The solvency of Europe’s insurance companies was first addressed in 1973 with the Solvency Directive. The Basel Committee was only established in 1974 to enhance financial stability by improving the quality of banking supervision worldwide. International co-operation on investment activity, in Europe at least, only really took off with the Investment Services Directive in 1993 (and the UK didn’t consolidate its financial sector regulators until 2000). The first attempt to carve-out payment services from the European banking monopoly occurred in the form of the first E-money Directive in 2000, but had little impact. Cue a seemingly endless process of rule-and-law-making that has utterly failed to keep pace with market developments. The directive on markets in financial instruments (MiFID) arrived in 2004-2006 just in time for critical weaknesses to be exposed during 2007-2008. The next attempt to liberate payments from the cold, dead hands of European banks only came with the first Payment Services Directive in 2007-2009. Solvency II was passed in 2009 to shore-up insurers but was not implemented for another seven years.
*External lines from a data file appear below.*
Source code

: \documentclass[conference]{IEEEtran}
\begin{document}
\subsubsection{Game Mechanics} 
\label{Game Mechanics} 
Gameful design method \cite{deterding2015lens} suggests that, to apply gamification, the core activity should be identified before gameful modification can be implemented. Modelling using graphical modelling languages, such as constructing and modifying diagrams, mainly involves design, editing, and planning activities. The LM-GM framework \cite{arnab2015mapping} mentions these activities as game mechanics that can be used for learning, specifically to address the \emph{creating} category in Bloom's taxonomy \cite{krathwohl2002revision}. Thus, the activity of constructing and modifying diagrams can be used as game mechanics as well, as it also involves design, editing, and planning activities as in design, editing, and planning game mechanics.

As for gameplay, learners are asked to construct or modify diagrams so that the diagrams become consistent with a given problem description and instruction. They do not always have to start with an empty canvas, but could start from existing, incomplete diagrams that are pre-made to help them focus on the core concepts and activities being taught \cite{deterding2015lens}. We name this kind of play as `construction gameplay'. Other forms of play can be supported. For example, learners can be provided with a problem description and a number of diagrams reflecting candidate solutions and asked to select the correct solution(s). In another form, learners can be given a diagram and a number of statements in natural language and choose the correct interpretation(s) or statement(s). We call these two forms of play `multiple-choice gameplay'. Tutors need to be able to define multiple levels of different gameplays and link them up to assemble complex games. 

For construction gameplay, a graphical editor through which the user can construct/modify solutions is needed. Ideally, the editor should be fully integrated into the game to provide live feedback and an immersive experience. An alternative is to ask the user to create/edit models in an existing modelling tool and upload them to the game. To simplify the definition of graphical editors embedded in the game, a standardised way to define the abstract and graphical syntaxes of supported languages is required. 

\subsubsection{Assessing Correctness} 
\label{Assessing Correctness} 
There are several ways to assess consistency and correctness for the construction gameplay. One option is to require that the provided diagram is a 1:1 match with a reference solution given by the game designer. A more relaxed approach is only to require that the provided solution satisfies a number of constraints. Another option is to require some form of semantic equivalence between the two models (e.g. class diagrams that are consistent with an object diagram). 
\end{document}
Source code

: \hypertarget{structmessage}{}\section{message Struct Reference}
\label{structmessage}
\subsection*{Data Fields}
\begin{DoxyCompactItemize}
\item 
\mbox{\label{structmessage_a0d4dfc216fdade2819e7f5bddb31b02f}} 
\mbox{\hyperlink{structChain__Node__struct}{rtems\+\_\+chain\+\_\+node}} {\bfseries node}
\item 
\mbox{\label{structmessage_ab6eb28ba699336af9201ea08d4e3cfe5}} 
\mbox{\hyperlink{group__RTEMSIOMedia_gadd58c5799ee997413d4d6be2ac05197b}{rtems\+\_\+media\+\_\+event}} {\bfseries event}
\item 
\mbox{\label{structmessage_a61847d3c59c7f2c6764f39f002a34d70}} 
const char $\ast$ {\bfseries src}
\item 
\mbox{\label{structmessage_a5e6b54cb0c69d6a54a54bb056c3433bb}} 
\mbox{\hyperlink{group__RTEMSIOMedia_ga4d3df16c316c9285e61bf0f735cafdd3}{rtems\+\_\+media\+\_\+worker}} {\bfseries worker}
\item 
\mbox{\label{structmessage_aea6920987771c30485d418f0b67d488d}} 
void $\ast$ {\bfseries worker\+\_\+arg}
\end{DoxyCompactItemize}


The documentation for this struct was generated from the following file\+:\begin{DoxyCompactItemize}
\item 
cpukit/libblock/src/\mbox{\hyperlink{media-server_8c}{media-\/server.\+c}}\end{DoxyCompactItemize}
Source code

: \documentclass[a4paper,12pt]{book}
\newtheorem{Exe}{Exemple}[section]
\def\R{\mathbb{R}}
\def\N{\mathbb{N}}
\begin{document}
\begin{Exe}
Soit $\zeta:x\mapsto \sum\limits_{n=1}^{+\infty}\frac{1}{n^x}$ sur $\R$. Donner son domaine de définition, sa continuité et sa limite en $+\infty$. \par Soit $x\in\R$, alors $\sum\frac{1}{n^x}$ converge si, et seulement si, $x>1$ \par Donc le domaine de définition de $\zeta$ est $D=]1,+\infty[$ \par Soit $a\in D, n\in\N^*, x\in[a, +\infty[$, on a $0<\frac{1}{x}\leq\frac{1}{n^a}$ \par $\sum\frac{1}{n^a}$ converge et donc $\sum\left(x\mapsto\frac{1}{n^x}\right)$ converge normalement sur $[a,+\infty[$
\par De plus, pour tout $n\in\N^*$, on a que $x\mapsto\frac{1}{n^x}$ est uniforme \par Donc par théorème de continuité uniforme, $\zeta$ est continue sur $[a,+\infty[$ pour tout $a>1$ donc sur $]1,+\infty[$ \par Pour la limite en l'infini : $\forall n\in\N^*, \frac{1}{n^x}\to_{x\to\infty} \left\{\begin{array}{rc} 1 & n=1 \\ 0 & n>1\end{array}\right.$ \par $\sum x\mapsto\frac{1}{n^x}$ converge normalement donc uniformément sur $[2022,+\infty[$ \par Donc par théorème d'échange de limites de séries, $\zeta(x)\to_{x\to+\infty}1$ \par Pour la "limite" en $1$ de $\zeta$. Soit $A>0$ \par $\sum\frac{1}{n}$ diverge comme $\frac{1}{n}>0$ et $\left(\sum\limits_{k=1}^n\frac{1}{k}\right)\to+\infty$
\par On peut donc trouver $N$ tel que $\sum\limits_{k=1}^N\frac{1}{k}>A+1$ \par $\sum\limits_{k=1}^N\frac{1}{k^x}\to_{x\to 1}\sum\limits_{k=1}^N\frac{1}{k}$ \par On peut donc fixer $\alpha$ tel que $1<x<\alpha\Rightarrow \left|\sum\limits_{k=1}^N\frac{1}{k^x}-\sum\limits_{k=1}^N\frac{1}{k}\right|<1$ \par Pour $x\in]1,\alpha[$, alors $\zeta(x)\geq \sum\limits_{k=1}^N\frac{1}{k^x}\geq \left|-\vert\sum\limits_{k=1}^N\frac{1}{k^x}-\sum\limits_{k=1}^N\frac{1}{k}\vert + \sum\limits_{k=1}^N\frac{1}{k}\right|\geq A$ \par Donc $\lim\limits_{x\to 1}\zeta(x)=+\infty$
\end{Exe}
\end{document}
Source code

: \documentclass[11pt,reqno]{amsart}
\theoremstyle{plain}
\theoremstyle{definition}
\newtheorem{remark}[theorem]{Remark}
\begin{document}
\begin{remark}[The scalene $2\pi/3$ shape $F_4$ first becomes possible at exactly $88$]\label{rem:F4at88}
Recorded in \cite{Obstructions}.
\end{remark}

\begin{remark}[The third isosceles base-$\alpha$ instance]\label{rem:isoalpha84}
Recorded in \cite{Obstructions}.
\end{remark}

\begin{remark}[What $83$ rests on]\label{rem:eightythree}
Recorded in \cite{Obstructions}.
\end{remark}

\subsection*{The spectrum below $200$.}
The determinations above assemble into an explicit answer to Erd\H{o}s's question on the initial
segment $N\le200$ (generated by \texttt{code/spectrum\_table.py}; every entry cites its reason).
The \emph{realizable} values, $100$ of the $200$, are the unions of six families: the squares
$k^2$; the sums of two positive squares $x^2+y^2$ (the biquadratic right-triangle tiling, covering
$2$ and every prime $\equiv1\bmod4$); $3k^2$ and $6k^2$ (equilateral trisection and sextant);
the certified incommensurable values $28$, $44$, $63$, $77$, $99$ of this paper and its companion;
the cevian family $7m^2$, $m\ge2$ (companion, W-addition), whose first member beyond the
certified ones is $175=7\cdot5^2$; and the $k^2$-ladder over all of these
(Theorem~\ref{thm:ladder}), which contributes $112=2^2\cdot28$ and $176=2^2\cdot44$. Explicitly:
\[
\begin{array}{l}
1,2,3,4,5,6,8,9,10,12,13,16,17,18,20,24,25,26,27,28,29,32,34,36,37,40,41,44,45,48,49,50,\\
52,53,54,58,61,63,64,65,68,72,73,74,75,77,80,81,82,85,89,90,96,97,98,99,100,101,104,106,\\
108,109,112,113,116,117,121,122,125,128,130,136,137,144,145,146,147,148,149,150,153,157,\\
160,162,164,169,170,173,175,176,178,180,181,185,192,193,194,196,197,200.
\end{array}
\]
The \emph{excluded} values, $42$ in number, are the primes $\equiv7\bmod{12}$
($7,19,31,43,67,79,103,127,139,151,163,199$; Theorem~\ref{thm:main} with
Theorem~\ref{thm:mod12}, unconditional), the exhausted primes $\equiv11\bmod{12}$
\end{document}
MiFID II evolved during 2010-2014 but implementation was delayed until 2018. PSD2 was passed in 2015 but only implemented in 2018. A decade after costly bank bailouts, the UK is yet to implement all its promised changes.
And it has taken 25 years for legislators to even begin to properly address successive revolutions in the processing of personal data, and even those efforts failed to prevent the Cambridge Analytica scandal.
At any rate, it’s hard to see why pure financial regulation will be any defence to an algorithmically driven financial crisis.
But perhaps there’s another way to approach that type of risk…
GDPR2, Adtech and Ethics in Artificial Intelligence
To understand the rationale for the deployment of retail algorithms involves a descent into the opaque world of ‘adtech’
The erosion of privacy and dissemination of fake news and scams amongst the gullible are among the worse externalities of the social media/networking services and their ad-based revenue model.
For me, one of the key promises of the ‘semantic web’ where machines talk to machines has been the gradual decline of advertising altogether.
I see no technological reason why our powerful consumer devices cannot host personalized applications that search suppliers’ systems for what we need or want, and buy automatically with minimal human intervention. In that scenario, products would be designed and optimized according to actual customer demand, rather than suppliers’ fantasy humans.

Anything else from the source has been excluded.